[Start of section]

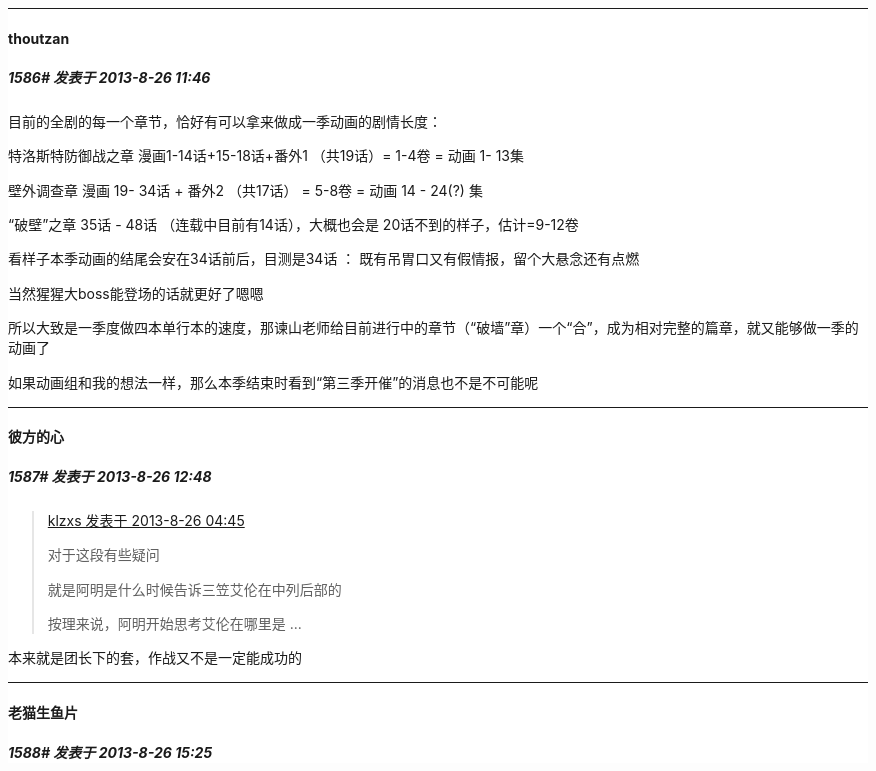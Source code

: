 





*****

####  thoutzan  
##### 1586#       发表于 2013-8-26 11:46




目前的全剧的每一个章节，恰好有可以拿来做成一季动画的剧情长度：

特洛斯特防御战之章 漫画1-14话+15-18话+番外1 （共19话）= 1-4卷 = 动画 1- 13集 

壁外调查章 漫画 19- 34话 + 番外2 （共17话） = 5-8卷 = 动画 14 - 24(?) 集

“破壁”之章 35话 - 48话 （连载中目前有14话），大概也会是 20话不到的样子，估计=9-12卷


看样子本季动画的结尾会安在34话前后，目测是34话 ： 既有吊胃口又有假情报，留个大悬念还有点燃

当然猩猩大boss能登场的话就更好了嗯嗯


所以大致是一季度做四本单行本的速度，那谏山老师给目前进行中的章节（“破墙”章）一个“合”，成为相对完整的篇章，就又能够做一季的动画了

如果动画组和我的想法一样，那么本季结束时看到“第三季开催”的消息也不是不可能呢







*****

####  彼方的心  
##### 1587#       发表于 2013-8-26 12:48



<blockquote><a href="httphttps://bbs.saraba1st.com/2b/forum.php?mod=redirect&amp;goto=findpost&amp;pid=22861542&amp;ptid=915143" target="_blank">klzxs 发表于 2013-8-26 04:45</a>

对于这段有些疑问

就是阿明是什么时候告诉三笠艾伦在中列后部的

按理来说，阿明开始思考艾伦在哪里是 ...</blockquote>
本来就是团长下的套，作战又不是一定能成功的







*****

####  老猫生鱼片  
##### 1588#       发表于 2013-8-26 15:25



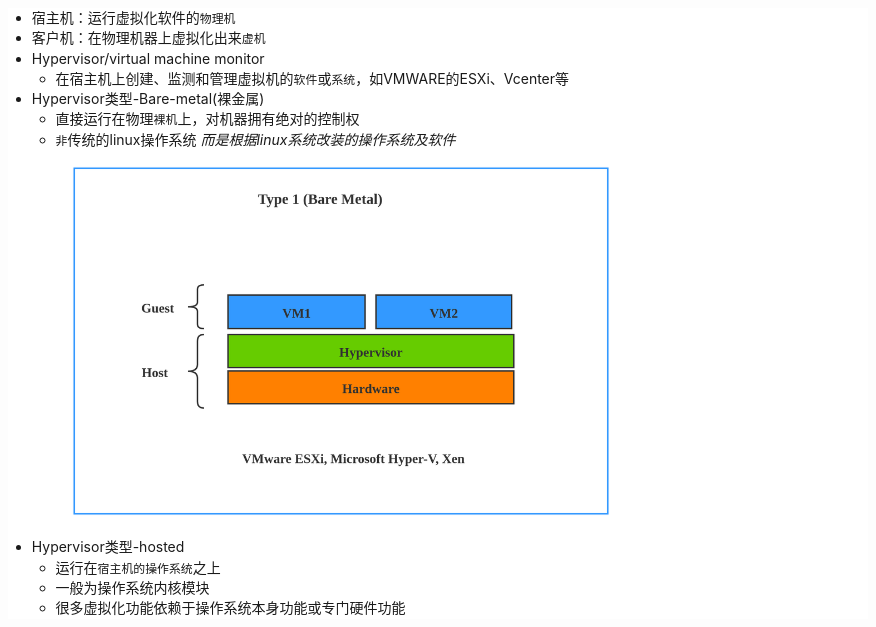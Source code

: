 - 宿主机：运行虚拟化软件的`物理机`
- 客户机：在物理机器上虚拟化出来`虚机`
- Hypervisor/virtual machine monitor
    - 在宿主机上创建、监测和管理虚拟机的`软件`或`系统`，如VMWARE的ESXi、Vcenter等
- Hypervisor类型-Bare-metal(裸金属)
    - 直接运行在物理`裸机`上，对机器拥有绝对的控制权
    - `非`传统的linux操作系统 *而是根据linux系统改装的操作系统及软件*
    <div align=left><img src="../../_images/virtualization/virtualization-3.png#pic_center" height="382" width="618""></div>
- Hypervisor类型-hosted
    - 运行在`宿主机的操作系统`之上
    - 一般为操作系统内核模块
    - 很多虚拟化功能依赖于操作系统本身功能或专门硬件功能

[End of section]

What you have to do: Would you reproduce the lines from the one with "本来就是团长下的套，作战又不是一定能成功的" through the final line of the data above, exactly and only those, without any pictures?

Written response:
本来就是团长下的套，作战又不是一定能成功的







*****

####  老猫生鱼片  
##### 1588#       发表于 2013-8-26 15:25



Source code

: - 宿主机：运行虚拟化软件的`物理机`
- 客户机：在物理机器上虚拟化出来`虚机`
- Hypervisor/virtual machine monitor
    - 在宿主机上创建、监测和管理虚拟机的`软件`或`系统`，如VMWARE的ESXi、Vcenter等
- Hypervisor类型-Bare-metal(裸金属)
    - 直接运行在物理`裸机`上，对机器拥有绝对的控制权
    - `非`传统的linux操作系统 *而是根据linux系统改装的操作系统及软件*
    <div align=left><img src="../../_images/virtualization/virtualization-3.png#pic_center" height="382" width="618""></div>
- Hypervisor类型-hosted
    - 运行在`宿主机的操作系统`之上
    - 一般为操作系统内核模块
    - 很多虚拟化功能依赖于操作系统本身功能或专门硬件功能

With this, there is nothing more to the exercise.